De son côté, Rask vit ses premiers moments d'adversité dans la LNH. Pour son apprentissage à long terme, je pense que le fait que Thomas ait repris le dessus sera plutôt positif pour la suite de sa carrière.

Premier départ pour Alex Auld avec le CH

Si la tendance se maintient, Alex Auld n'obtiendra pas beaucoup de départs cette saison avec le Canadien. Par contre, il aura certainement la chance de débuter un premier match au cours de la fin de semaine. C'est une opportunité pour lui et pour le Canadien de voir ce dont il est capable.

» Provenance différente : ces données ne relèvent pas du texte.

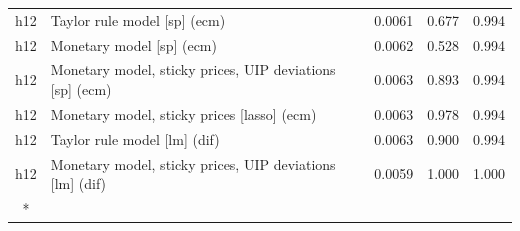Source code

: \begin{ThreePartTable}
\begin{longtable}[t]{cp{5.5cm}ccc}
h12 & \raggedright Taylor rule model [sp] (ecm) & 0.0061 & 0.677 & 0.994\\
h12 & \raggedright Monetary model [sp] (ecm) & 0.0062 & 0.528 & 0.994\\
h12 & \raggedright Monetary model, sticky prices, UIP deviations [sp] (ecm) & 0.0063 & 0.893 & 0.994\\
h12 & \raggedright Monetary model, sticky prices [lasso] (ecm) & 0.0063 & 0.978 & 0.994\\
h12 & \raggedright Taylor rule model [lm] (dif) & 0.0063 & 0.900 & 0.994\\
h12 & \raggedright Monetary model, sticky prices, UIP deviations [lm] (dif) & 0.0059 & 1.000 & 1.000\\*
\end{longtable}
\end{ThreePartTable}
\endgroup{}
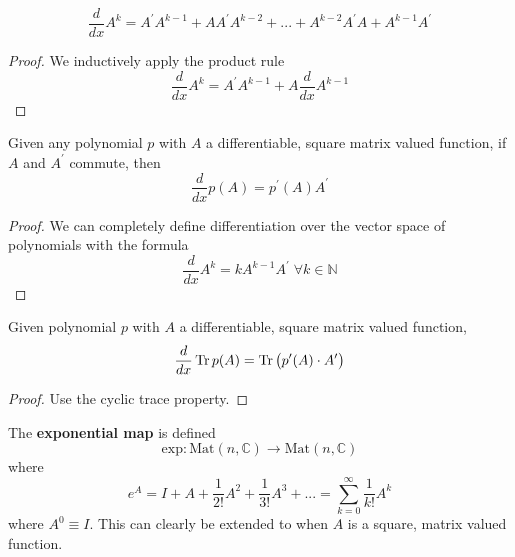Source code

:   \begin{proposition}
    \begin{equation}
      \frac{d}{d x} A^k = A^\prime A^{k-1} + A A^\prime A^{k-2} + ... + A^{k-2} A^\prime A + A^{k-1} A^\prime
    \end{equation}
  \end{proposition}
  \begin{proof}
    We inductively apply the product rule
    \begin{equation}
      \frac{d}{d x} A^k = A^\prime A^{k-1} + A \frac{d}{d x} A^{k-1}
    \end{equation}
  \end{proof}

  \begin{corollary}
    Given any polynomial $p$ with $A$ a differentiable, square matrix valued function, if $A$ and $A^\prime$ commute, then 
    \begin{equation}
      \frac{d}{d x} p(A) = p^\prime (A) A^\prime
    \end{equation}
  \end{corollary}
  \begin{proof}
    We can completely define differentiation over the vector space of polynomials with the formula
    \begin{equation}
      \frac{d}{d x} A^k = k A^{k-1} A^\prime \; \forall k \in \mathbb{N}
    \end{equation}
  \end{proof}

  \begin{corollary}
    Given polynomial $p$ with $A$ a differentiable, square matrix valued function, 
    \begin{equation}
      \frac{d}{d x} \Tr{p(A)} = \Tr{\big( p^\prime(A) \cdot A^\prime \big)}
    \end{equation}
  \end{corollary}
  \begin{proof}
    Use the cyclic trace property.
  \end{proof}

  \begin{definition}
    The \textbf{exponential map} is defined
    \begin{equation}
      \text{exp}: \text{Mat}(n, \mathbb{C}) \longrightarrow \text{Mat}(n, \mathbb{C})
    \end{equation}
    where 
    \begin{equation}
      e^A = I + A + \frac{1}{2!} A^2 + \frac{1}{3!} A^3 + ... = \sum_{k=0}^\infty \frac{1}{k!} A^k
    \end{equation}
    where $A^0 \equiv I$. This can clearly be extended to when $A$ is a square, matrix valued function. 
  \end{definition}

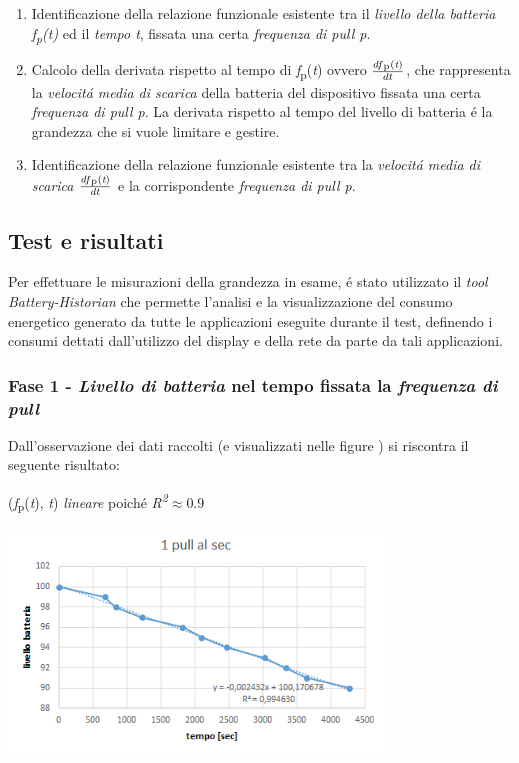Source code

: \documentclass{article}
\begin{document}
\begin{enumerate}
\item{Identificazione della relazione funzionale esistente tra il \textit{livello della batteria \textit{f}\textsubscript{p}(\textit{t})} ed il \textit{tempo t}, fissata una certa \textit{frequenza di pull p}.}
\item{Calcolo della derivata rispetto al tempo di \textit{f}\textsubscript{p}(\textit{t}) ovvero \(\frac{df\textsubscript{p}(\textit{t})}{dt}\), che rappresenta la \textit{velocit\'a media di scarica} della batteria del dispositivo fissata una certa \textit{frequenza di pull p}. La derivata rispetto al tempo del livello di batteria \'e la grandezza che si vuole limitare e gestire.}
\item{Identificazione della relazione funzionale esistente tra la \textit{velocit\'a media di scarica \(\frac{df\textsubscript{p}(\textit{t})}{dt}\)} e la corrispondente \textit{frequenza di pull p}.}
\end{enumerate} 

\subsection{Test e risultati}

Per effettuare le misurazioni della grandezza in esame, \'e stato utilizzato il \textit{tool Battery-Historian} che permette l'analisi e la visualizzazione del consumo energetico generato da tutte le applicazioni eseguite durante il test, definendo i consumi dettati dall'utilizzo del display e della rete da parte da tali applicazioni.

\subsubsection{Fase 1 - \textit{Livello di batteria} nel tempo fissata la \textit{frequenza di pull}}
Dall'osservazione dei dati raccolti (e visualizzati nelle figure ) si riscontra il seguente risultato:

\begin{center}
(\textit{f}\textsubscript{p}(\textit{t}), \textit{t})  \textit{lineare} poich\'e \textit{R\textsuperscript{2}}\(\approx\)0.9
\end{center}
\begin{center}
\includegraphics[width=0.75\textwidth]{1alsec.jpg} %
\label{fig:1 pull ogni secondo}
\end{center}
\end{document}
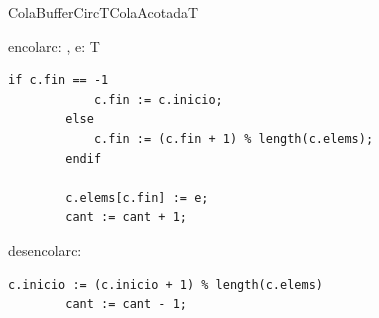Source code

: \begin{module}{ColaBufferCirc}{T}{ColaAcotada}{T}



	\begin{proc}{encolar}{\Inout c: \moduletype, \In e: T}{}
		\begin{lstlisting}[numbers=none,frame=none]
		if c.fin == -1
			c.fin := c.inicio;
		else
			c.fin := (c.fin + 1) % length(c.elems);
		endif

		c.elems[c.fin] := e;
		cant := cant + 1;
		\end{lstlisting}
	\end{proc}

	\begin{proc}{desencolar}{\Inout c: \moduletype}{}
		\begin{lstlisting}[numbers=none,frame=none]
		c.inicio := (c.inicio + 1) % length(c.elems)
		cant := cant - 1;
		\end{lstlisting}
	\end{proc}

\end{module}


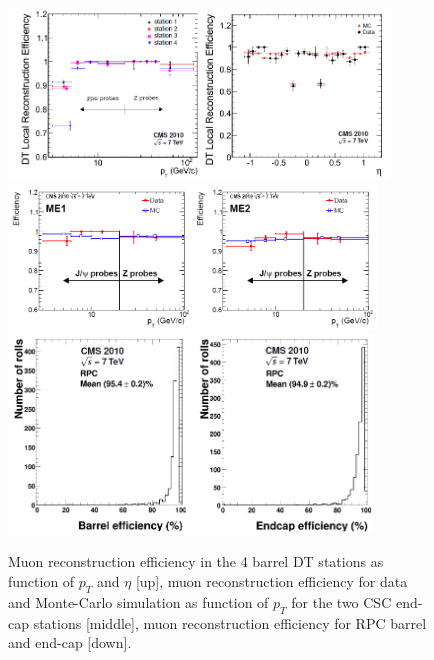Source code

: \begin{figure}[!Hhtbp]
  \begin{center}
    \includegraphics[width=0.9\textwidth, height=0.3\textheight]{figs/DT_Eff.png}
    \includegraphics[width=0.87\textwidth, height=0.3\textheight]{figs/CSC_Eff.png}
    \includegraphics[width=0.86\textwidth, height=0.3\textheight]{figs/RPC_Eff.png}
    \caption{Muon reconstruction efficiency in the 4 barrel DT stations as function of $p_{T}$ and $\eta$ [up], muon reconstruction efficiency for data and Monte-Carlo simulation as function of $p_{T}$ for the two CSC end-cap stations [middle], muon reconstruction efficiency for RPC barrel and end-cap [down].}
    \label{fig:MuonEff}
  \end{center}
\end{figure}

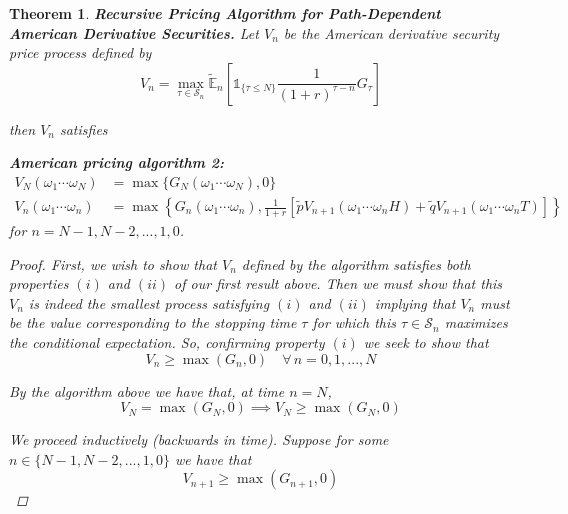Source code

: \documentclass[12pt]{article}
\newtheorem{theorem}{Theorem}
\newlength\tindent
\renewcommand{\indent}{\hspace*{\tindent}}
\newcommand{\E}{\mathbb E}
\begin{document}
\begin{theorem} {\bf Recursive Pricing Algorithm for Path-Dependent American Derivative Securities.} Let $V_n$ be the American derivative security price process defined by
\begin{equation*}
	V_n = \max_{\tau \in \mathcal S_n} \tilde{\E}_n \left[ \mathds 1_{\{\tau \leq N\}} \frac{1}{(1 + r)^{\tau - n}} G_\tau \right]
\end{equation*}

then $V_n$ satisfies

\begin{framed}
{\bf American pricing algorithm 2:} 
\begin{align*}
	V_N(\omega_1\cdots\omega_N) &= \max \{ G_N(\omega_1\cdots\omega_N), 0 \} \\
	V_n(\omega_1\cdots\omega_n) &= \max \left\{ G_n(\omega_1\cdots\omega_n), \frac{1}{1 + r}\left[ \tilde{p}V_{n + 1}(\omega_1\cdots\omega_nH) + \tilde{q}V_{n + 1}(\omega_1\cdots\omega_nT) \right]\right\}
\end{align*}
for $n = N - 1, N - 2,...,1, 0$.
\end{framed}

\begin{proof} First, we wish to show that $V_n$ defined by the algorithm satisfies both properties $(i)$ and $(ii)$ of our first result above. Then we must show that this $V_n$ is indeed the smallest process satisfying $(i)$ and $(ii)$ implying that $V_n$ must be the value corresponding to the stopping time $\tau$ for which this $\tau\in\mathcal S_n$ maximizes the conditional expectation. So, confirming property $(i)$ we seek to show that
\begin{equation*}
	V_n \geq \max(G_n, 0) \quad \forall\, n = 0,1,...,N
\end{equation*}

By the algorithm above we have that, at time $n = N$,
\begin{equation*}
	V_N = \max(G_N, 0) \implies V_N \geq \max(G_N, 0)
\end{equation*}

\indent We proceed inductively (backwards in time). Suppose for some $n \in \{N - 1, N - 2,..., 1, 0\}$ we have that
\begin{equation*}
	V_{n + 1} \geq \max(G_{n + 1}, 0)
\end{equation*}


\end{proof}
\end{theorem}
\end{document}

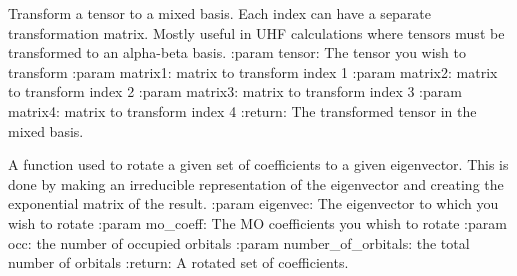 \documentclass[letterpaper,10pt,english]{sphinxmanual}
\begin{document}

\begin{fulllineitems}
\label{\detokenize{transform:hf.utilities.transform.mix_tensor_to_basis_transform}}
Transform a tensor to a mixed basis. Each index can have a separate transformation matrix.
Mostly useful in UHF calculations where tensors must be transformed to an alpha-beta basis.
:param tensor: The tensor you wish to transform
:param matrix1: matrix to transform index 1
:param matrix2: matrix to transform index 2
:param matrix3: matrix to transform index 3
:param matrix4: matrix to transform index 4
:return: The transformed tensor in the mixed basis.

\end{fulllineitems}


\begin{fulllineitems}
\label{\detokenize{transform:hf.utilities.transform.rotate_to_eigenvec}}
A function used to rotate a given set of coefficients to a given eigenvector.
This is done by making an irreducible representation of the eigenvector and creating the exponential matrix
of the result.
:param eigenvec: The eigenvector to which you wish to rotate
:param mo\_coeff: The MO coefficients you whish to rotate
:param occ: the number of occupied orbitals
:param number\_of\_orbitals: the total number of orbitals
:return: A rotated set of coefficients.

\end{fulllineitems}

\end{document}
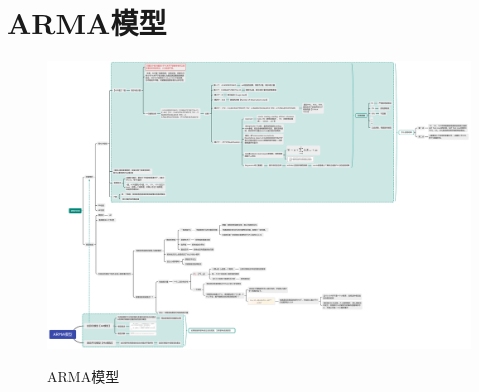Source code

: \section{ARMA模型}
\begin{figure}[!htb]
    \includegraphics[scale=0.2]{Chapter/TikZ/ARMA模型.pdf}
    \label{ARMA模型}
    \caption{ARMA模型}
\end{figure}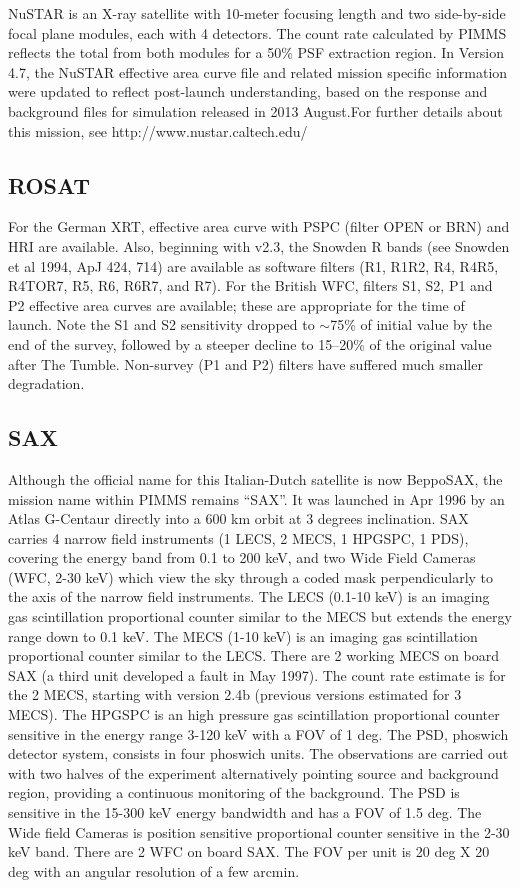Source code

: \documentclass[11pt]{article}
\begin{document}
NuSTAR is an X-ray satellite with 10-meter focusing length and two
side-by-side focal plane modules, each with 4 detectors.  The count rate
calculated by PIMMS reflects the total from both modules for a 50\% PSF
extraction region. In Version 4.7, the NuSTAR effective area curve file
and related mission specific information were updated to reflect post-launch
understanding, based on the response and background files for simulation
released in 2013 August.For further details about this mission, see
  http://www.nustar.caltech.edu/

\subsection{ROSAT}

For the German XRT, effective area curve with PSPC (filter OPEN or BRN)
and HRI are available.  Also, beginning with v2.3, the Snowden R bands
(see Snowden et al 1994, ApJ 424, 714) are available as software filters
(R1, R1R2, R4, R4R5, R4TOR7, R5, R6, R6R7, and R7).
For the British WFC, filters S1, S2, P1 and P2
effective area curves are available; these are
appropriate for the time of launch. Note the S1 and S2 sensitivity dropped
to $\sim$75\% of initial value by the end  of the survey,  followed by a steeper
decline to 15--20\% of the original value after The Tumble.  Non-survey (P1
and P2) filters have suffered much smaller degradation.

\subsection{SAX}

Although the official name for this Italian-Dutch satellite is now
BeppoSAX, the mission name within PIMMS remains ``SAX''.  It
was launched in Apr 1996 by an Atlas G-Centaur directly into
a 600 km orbit at 3 degrees inclination.
SAX carries 4 narrow field instruments (1 LECS, 2 MECS, 1 HPGSPC, 1 PDS),
covering the energy band from 0.1 to 200 keV, and two Wide Field Cameras
(WFC, 2-30 keV) which view the sky through a coded mask perpendicularly
to the axis of the narrow field instruments.
The LECS (0.1-10 keV) is an imaging gas scintillation proportional
counter similar to the MECS but extends the energy range down to 0.1 keV.
The MECS (1-10 keV) is an imaging gas scintillation proportional counter
similar to the LECS. There are 2 working MECS on board SAX (a third unit
developed a fault in May 1997). The count rate estimate is for the 2 MECS,
starting with version 2.4b (previous versions estimated for 3 MECS).
The HPGSPC is an high pressure gas scintillation proportional
counter sensitive in the energy range 3-120 keV with a FOV of 1 deg.
The PSD, phoswich detector system, consists in four phoswich units.
The observations are carried out with two halves of the
experiment alternatively pointing source and background region, providing
a continuous monitoring of the background.
The PSD is sensitive in the 15-300 keV energy bandwidth and has a 
FOV of 1.5 deg.
The Wide field Cameras is position sensitive proportional counter
sensitive in the 2-30 keV band. There are 2 WFC on board SAX. The FOV
per unit is 20 deg X 20 deg with an angular resolution of a few arcmin.
\end{document}
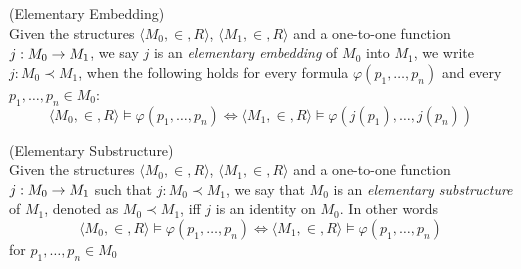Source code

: \begin{definition}{(Elementary Embedding)}\label{def:elementary_embedding}\\
Given the structures $\langle M_0, \in, R \rangle$, $\langle M_1, \in, R \rangle$ and a one-to-one function $j: M_0 \rightarrow M_1$, we say $j$ is an \emph{elementary embedding} of $M_0$ into $M_1$, we write $j: M_0 \prec M_1$, when the following holds for every formula $\varphi(p_1, \ldots, p_n)$ and every $p_1, \ldots, p_n \in M_0$:
\begin{equation}
\langle M_0, \in, R \rangle \models \varphi(p_1, \ldots, p_n) \iff \langle M_1, \in, R \rangle  \models \varphi(j(p_1), \ldots, j(p_n))
\end{equation}
\end{definition}


\begin{definition}{(Elementary Substructure)}\label{def:elementary_substructure}\\
Given the structures $\langle M_0, \in, R \rangle$, $\langle M_1, \in, R \rangle$ and a one-to-one function $j: M_0 \rightarrow M_1$ such that $j: M_0 \prec M_1$, we say that $M_0$ is an \emph{elementary substructure} of $M_1$, denoted as $M_0 \prec M_1$, iff $j$ is an identity on $M_0$. In other words
\begin{equation}
\langle M_0, \in, R \rangle \models \varphi(p_1, \ldots, p_n) \iff \langle M_1, \in, R \rangle  \models \varphi(p_1, \ldots, p_n)
\end{equation}
for $p_1, \ldots, p_n \in M_0$
\end{definition}


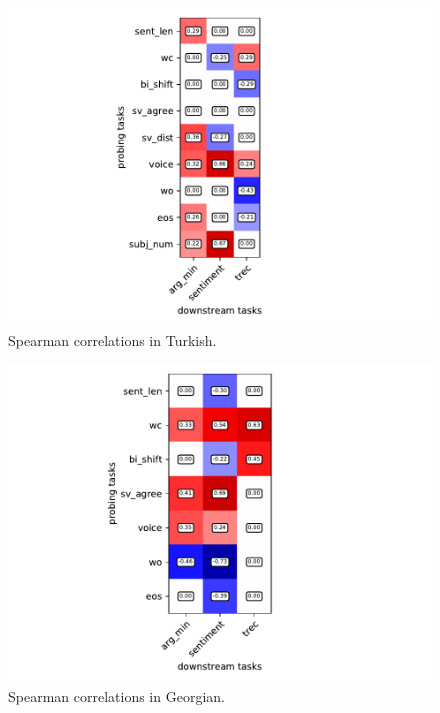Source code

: \begin{minipage}{0.49\textwidth}
	\begin{figure}[H]
		\centering
		\includegraphics[scale=0.675]{images/spearman_corr_tr_f1}
		\caption[Spearman correlations between probing and downstream task performances in Turkish (F1 scores)]
			{Spearman correlations in Turkish.}
		\label{fig:correlations_probing_downstream_tr}
	\end{figure}
\end{minipage}
\hfill
\begin{minipage}{0.49\textwidth}
	\begin{figure}[H]
		\centering
		\includegraphics[scale=0.675]{images/spearman_corr_ka_f1}
		\caption[Spearman correlations between probing and downstream task performances in Georgian (F1 scores)]
			{Spearman correlations in Georgian.}
		\label{fig:correlations_probing_downstream_ka}
	\end{figure}
\end{minipage}


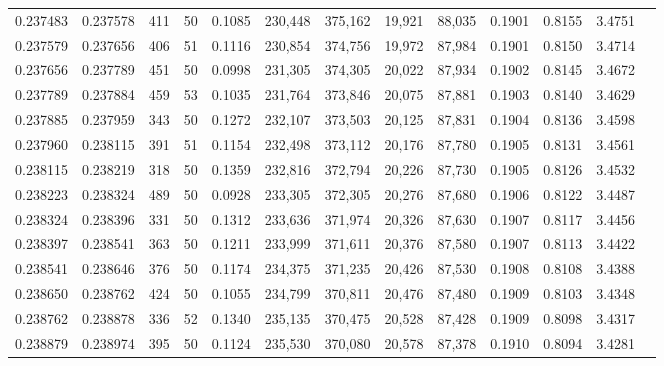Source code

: \begin{tabular}{rrrrrrrrrrrrr}
0.237483 & 0.237578 &   411 &  50 &                                     0.1085 & 230,448 & 375,162 &  19,921 &  88,035 & 0.1901 & 0.8155 & 3.4751 \\
0.237579 & 0.237656 &   406 &  51 &                                     0.1116 & 230,854 & 374,756 &  19,972 &  87,984 & 0.1901 & 0.8150 & 3.4714 \\
0.237656 & 0.237789 &   451 &  50 &                                     0.0998 & 231,305 & 374,305 &  20,022 &  87,934 & 0.1902 & 0.8145 & 3.4672 \\
0.237789 & 0.237884 &   459 &  53 &                                     0.1035 & 231,764 & 373,846 &  20,075 &  87,881 & 0.1903 & 0.8140 & 3.4629 \\
0.237885 & 0.237959 &   343 &  50 &                                     0.1272 & 232,107 & 373,503 &  20,125 &  87,831 & 0.1904 & 0.8136 & 3.4598 \\
0.237960 & 0.238115 &   391 &  51 &                                     0.1154 & 232,498 & 373,112 &  20,176 &  87,780 & 0.1905 & 0.8131 & 3.4561 \\
0.238115 & 0.238219 &   318 &  50 &                                     0.1359 & 232,816 & 372,794 &  20,226 &  87,730 & 0.1905 & 0.8126 & 3.4532 \\
0.238223 & 0.238324 &   489 &  50 &                                     0.0928 & 233,305 & 372,305 &  20,276 &  87,680 & 0.1906 & 0.8122 & 3.4487 \\
0.238324 & 0.238396 &   331 &  50 &                                     0.1312 & 233,636 & 371,974 &  20,326 &  87,630 & 0.1907 & 0.8117 & 3.4456 \\
0.238397 & 0.238541 &   363 &  50 &                                     0.1211 & 233,999 & 371,611 &  20,376 &  87,580 & 0.1907 & 0.8113 & 3.4422 \\
0.238541 & 0.238646 &   376 &  50 &                                     0.1174 & 234,375 & 371,235 &  20,426 &  87,530 & 0.1908 & 0.8108 & 3.4388 \\
0.238650 & 0.238762 &   424 &  50 &                                     0.1055 & 234,799 & 370,811 &  20,476 &  87,480 & 0.1909 & 0.8103 & 3.4348 \\
0.238762 & 0.238878 &   336 &  52 &                                     0.1340 & 235,135 & 370,475 &  20,528 &  87,428 & 0.1909 & 0.8098 & 3.4317 \\
0.238879 & 0.238974 &   395 &  50 &                                     0.1124 & 235,530 & 370,080 &  20,578 &  87,378 & 0.1910 & 0.8094 & 3.4281 \\

\end{tabular}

Ça fait un bon bout de temps qu'il n'a pas participé à un match, mais c'est son rôle. Même s'il ne faut pas mettre énormément de pression sur Auld, son prochain départ dictera quand même son utilisation future, surtout lorsque le calendrier sera plus chargé.

Lorsqu'un jeune gardien de but va très bien - comme Carey Price en ce moment - le rôle du numéro deux est tout aussi important. Un gardien auxiliaire doit "flirter" avec une fiche de ,500. C'est un peu le chiffre magique à atteindre pour un second gardien. Les performances de Auld peuvent donner confiance à son personnel d'entraîneurs. Il faudra l'utiliser pour donner un répit à Price.

Ceci dit, j'ai confiance en Price, mais inévitablement, il va connaître une baisse de régime cette saison. Il faut choisir un moment dans le calendrier où Price profitera d'un repos salutaire. Le rôle de Auld est de donner confiance à ses coéquipiers lorsqu'il est devant le filet.

Si Auld connaît un mauvais match, il ne faut pas avoir peur de l'utiliser lors des séquences de trois matchs en quatre soirs, par exemple. Il faudra faire appel à ses services pour ne pas hypothéquer le reste de la saison. Jacques Martin et son équipe porteront une attention particulière à la situation.